Materials and Methods: Across three pediatric level I trauma centers, admitted trauma patients 12–17 years of age, screening positive for alcohol or drug use, were consented along with one parent. Adolescent–parent dyads were enrolled and assigned to the intervention (Parenting Wisely web-based modules coupled with text messaging) or standard care conditions using a 2:1 allocation ratio. Teens completed 3- and 6-month follow-up surveys; parents completed 3-month follow-up surveys.
Results: Thirty-seven dyads were enrolled into the study. Only one-third of parents accessed the web-based Parenting Wisely after baseline. All parents completed the text message program. At 3-month follow-up, 78% of parents endorsed that they would recommend the program to others. There were no significant differences in adolescent substance use or parenting behaviors between groups at follow-up.

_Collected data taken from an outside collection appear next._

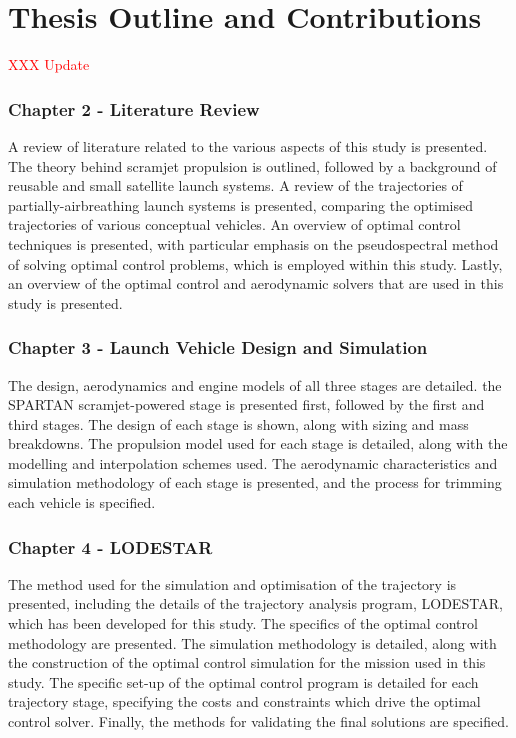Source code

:   \clearpage
  \section{Thesis Outline and Contributions}

    \textcolor{red}{XXX Update}

    \subsubsection*{Chapter 2 - Literature Review}

      A review of literature related to the various aspects of this study is presented. The theory behind scramjet propulsion is outlined, followed by a background of reusable and small satellite launch systems. A review of the trajectories of partially-airbreathing launch systems is presented, comparing the optimised trajectories of various conceptual vehicles. An overview of optimal control techniques is presented, with particular emphasis on the pseudospectral method of solving optimal control problems, which is employed within this study. Lastly, an overview of the optimal control and aerodynamic solvers that are used in this study is presented.
      

    \subsubsection*{Chapter 3 - Launch Vehicle Design and Simulation}

      The design, aerodynamics and engine models of all three stages are detailed. the SPARTAN scramjet-powered stage is presented first, followed by the first and third stages. The design of each stage is shown, along with sizing and mass breakdowns. The propulsion model used for each stage is detailed, along with the modelling and interpolation schemes used. The aerodynamic characteristics and simulation methodology of each stage is presented, and the process for trimming each vehicle is specified. 
      
      
      \subsubsection*{Chapter 4 - LODESTAR}
      
      The method used for the simulation and optimisation of the trajectory is presented, including the details of the trajectory analysis program, LODESTAR, which has been developed for this study. The specifics of the optimal control methodology are presented. The simulation methodology is detailed, along with the construction of the optimal control simulation for the mission used in this study. The specific set-up of the optimal control program is detailed for each trajectory stage, specifying the costs and constraints which drive the optimal control solver. Finally, the methods for validating the final solutions are specified.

Discussion: A texting component is well received, but web-based components may be underutilized. Larger studies are necessary to determine if an electronic skills intervention has an effect on parenting skills and adolescent substance use.
Conclusions: This study demonstrated accessibility and feasibility of an e-parenting intervention with more utilization of text components than web-based.
Keywords: SBIRT, parenting skills, adolescent alcohol
Background
According to a 2016 report, 191,000 adolescents 12–17 years of age are current heavy alcohol users and an estimated 488,000 adolescents report past-year use.1 Youth who report drinking before the legal age are significantly more likely to unintentionally injure themselves or others after drinking.2 Ehrlich et al. have illustrated that injured adolescents admitted to pediatric trauma centers are considered a high-risk population with ∼30% of these injured adolescents screening positive for alcohol misuse.3 This correlation between underage drinking and injuries provides an opportunity to intervene with adolescents who report alcohol misuse at trauma centers. The American College of Surgeons Committee on Trauma recommends that all trauma centers have the ability to identify patients who are problem drinkers and requires that all level I trauma centers have a system to provide patients who screen positive with a brief intervention (BI).4 Although increased monitoring, communication, and positive parent–adolescent relationships may delay alcohol initiation and decrease alcohol use,5 our previous work found that parenting skills are rarely included in alcohol BIs within pediatric trauma centers.6 Just as an adolescent's admission to a trauma center is an opportune time to identify alcohol and other drug (AOD) use and deliver a BI during a teachable moment,7 it also represents an ideal time to initiate a parenting skills intervention.
To date, there is no research on the feasibility and acceptability of an AOD use-centered parenting skills intervention in pediatric trauma centers. While some studies have examined the efficacy of computer-delivered interventions with adolescents for their AOD use,8,9 few consider the role that parents play in adolescent AOD use trajectories. A recent systematic review of 42 studies has shown that parenting interventions outside of the pediatric trauma center are effective for preventing and decreasing adolescent tobacco, alcohol, and illicit substance use over the short and long term.10 Among these studies, there was strong evidence supporting the use of computer-based interventions for alcohol use prevention.10 Parenting Wisely is a self-administered, highly interactive, multimedia online parenting program teaching parenting skills. A 2010 study that included 116 Australian parents using Parenting Wisely showed a substantial increase in parental knowledge and reduction in child problem behavior; these gains were maintained at 3-month follow-up.11
In addition to a computer-based intervention, reinforcement of parenting messages may be useful. Almost all American adults have a text messaging-capable phone, and most actively use text messaging.12 Interventions that include text messaging have been shown to be feasible,13–18 demonstrated short-term behavior change for various preventive health topics,13 and been accepted by parents.19,20 Nonetheless, no studies to date have utilized text messages with parenting skills to decrease teen AOD use.
Introduction
The primary objective of this study was to examine the feasibility and acceptability of an electronic parenting skills intervention, referred here as e-parenting. The intervention consists of online Parenting Wisely modules coupled with text messaging for parents of injured adolescents, who reported AOD use. We also collected data on parenting behavior and assessed the feasibility of measuring the injured adolescent's report of AOD use.
Materials and Methods
Three level I pediatric trauma centers participated in the study. Each site obtained institutional IRB approval and received protocol training from the research team before beginning research activities. Sites were responsible for enrollment only; the coordinating center was responsible for data management and follow-up.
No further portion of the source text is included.